Vers un renforcement de la mise en oeuvre des prétentions civiles des clients

Ayant consacré le titre IV de l’avant-projet de la LSFIN (AP-LSFIN) aux prétentions de droit civil, le Département fédéral des finances (DFF) souhaite faciliter par différentes mesures l’exercice et la mise en œuvre des droits des clients à l’égard des prestataires des services financiers (le prestataire).

Sans prétention d’exhaustivité, nous soulèverons les points suivants :

Droit à la remise de la documentation

Sur la base du seul droit à la reddition de compte fondé sur l’art. 400 CO le client n’avait pas accès à l’intégralité de ses données bancaires. Pour tenter d’avoir accès à des informations plus étendues, les clients avaient également recours à l’art. 8 LPD. Cette voie ne semblait pas davantage aider les clients à accéder à toutes les informations les concernant (cf. commentaire no 821). L’art. 72 AP-LSFIN vient donc combler une lacune du droit actuel puisqu’il précise l’étendue de la documentation à laquelle le client aura accès et vient renforcer le droit à la reddition du compte. En effet, le client aura droit à la remise d’une copie de son dossier et à l’intégralité des documents le concernant. Sont ainsi concernés tant les documents sous forme papier, que les documents, les fichiers ou les données de toute nature gérées électroniquement pour autant qu’il s’agisse d’information et de documentation déterminantes que le prestataire est tenu gérer en raison de l’art. 15 AP-LSFIN (rapport p. 79). Feront néanmoins exception à cette obligation de remise de la documentation « uniquement les documents purement internes, tels que les études préparatoires, les notices ou les projets de contrat, pour lesquels aucune obligation d’information et de documentation n’existe et qui ne sont par conséquent pas importants du point de vue de la vérification de la conformité au contrat et à la loi du comportement du prestataire de services financiers » (rapport p. 79 et ATF 139 III consid. 4).
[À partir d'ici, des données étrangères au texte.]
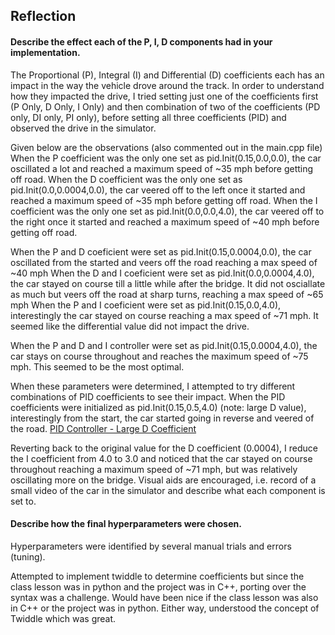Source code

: ## Reflection

#### Describe the effect each of the P, I, D components had in your implementation.

The Proportional (P), Integral (I) and Differential (D) coefficients each has an impact in the way the vehicle drove around the track. 
In order to understand how they impacted the drive, I tried setting just one of the coefficients first (P Only, D Only, I Only) and then combination of two of the coefficients (PD only, DI only, PI only), before setting all three coefficients (PID) and observed the drive in the simulator. 

Given below are the observations (also commented out in the main.cpp file)
When the P coefficient was the only one set as pid.Init(0.15,0.0,0.0), the car oscillated a lot and reached a maximum speed of ~35 mph before getting off road.
When the D coefficient was the only one set as pid.Init(0.0,0.0004,0.0), the car veered off to the left once it started and reached a maximum speed of ~35 mph before getting off road.
When the I coefficient was the only one set as pid.Init(0.0,0.0,4.0), the car veered off to the right once it started and reached a maximum speed of ~40 mph before getting off road.

When the P and D coeficient were set as pid.Init(0.15,0.0004,0.0), the car oscillated from the started and veers off the road reaching a max speed of ~40 mph 
When the D and I coeficient were set as pid.Init(0.0,0.0004,4.0), the car stayed on course till a little while after the bridge. It did not osciallate as much but veers off the road at sharp turns, reaching a max speed of ~65 mph
When the P and I coeficient were set as pid.Init(0.15,0.0,4.0), interestingly the car stayed on course reaching a max speed of ~71 mph. It seemed like the differential value did not impact the drive. 

When the P and D and I controller were set as pid.Init(0.15,0.0004,4.0), the car stays on course throughout and reaches the maximum speed of ~75 mph. This seemed to be the most optimal.

When these parameters were determined, I attempted to try different combinations of PID coefficients to see their impact.
When the PID coefficients were initialized as pid.Init(0.15,0.5,4.0) (note: large D value), interestingly from the start, the car started going in reverse and veered of the road. 
[PID Controller - Large D Coefficient](https://youtu.be/4eW6z7TcikI)

Reverting back to the original value for the D coefficient (0.0004), I reduce the I coefficient from 4.0 to 3.0 and noticed that the car stayed on course throughout reaching a maximum speed of ~71 mph, but was relatively oscillating more on the bridge. 
Visual aids are encouraged, i.e. record of a small video of the car in the simulator and describe what each component is set to.

#### Describe how the final hyperparameters were chosen. 

Hyperparameters were identified by several manual trials and errors (tuning). 

Attempted to implement twiddle to determine coefficients but since the class lesson was in python and the project was in C++, porting over the syntax was a challenge. Would have been nice if the class lesson was also in C++ or the project was in python. Either way, understood the concept of Twiddle which was great.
Renversement du fardeau de la preuve en rapport avec l’obligation d’information et d’explication

Contrairement au rapport du DFF du 18 février 2013 (cf. Eléments principaux d’une réglementation possible) qui mettait le fardeau de la preuve du respect de toutes les règles de conduite à la charge des prestataires, l’AP-LSFIN se limite exclusivement au renversement du fardeau de la preuve des obligations d’information et d’explication.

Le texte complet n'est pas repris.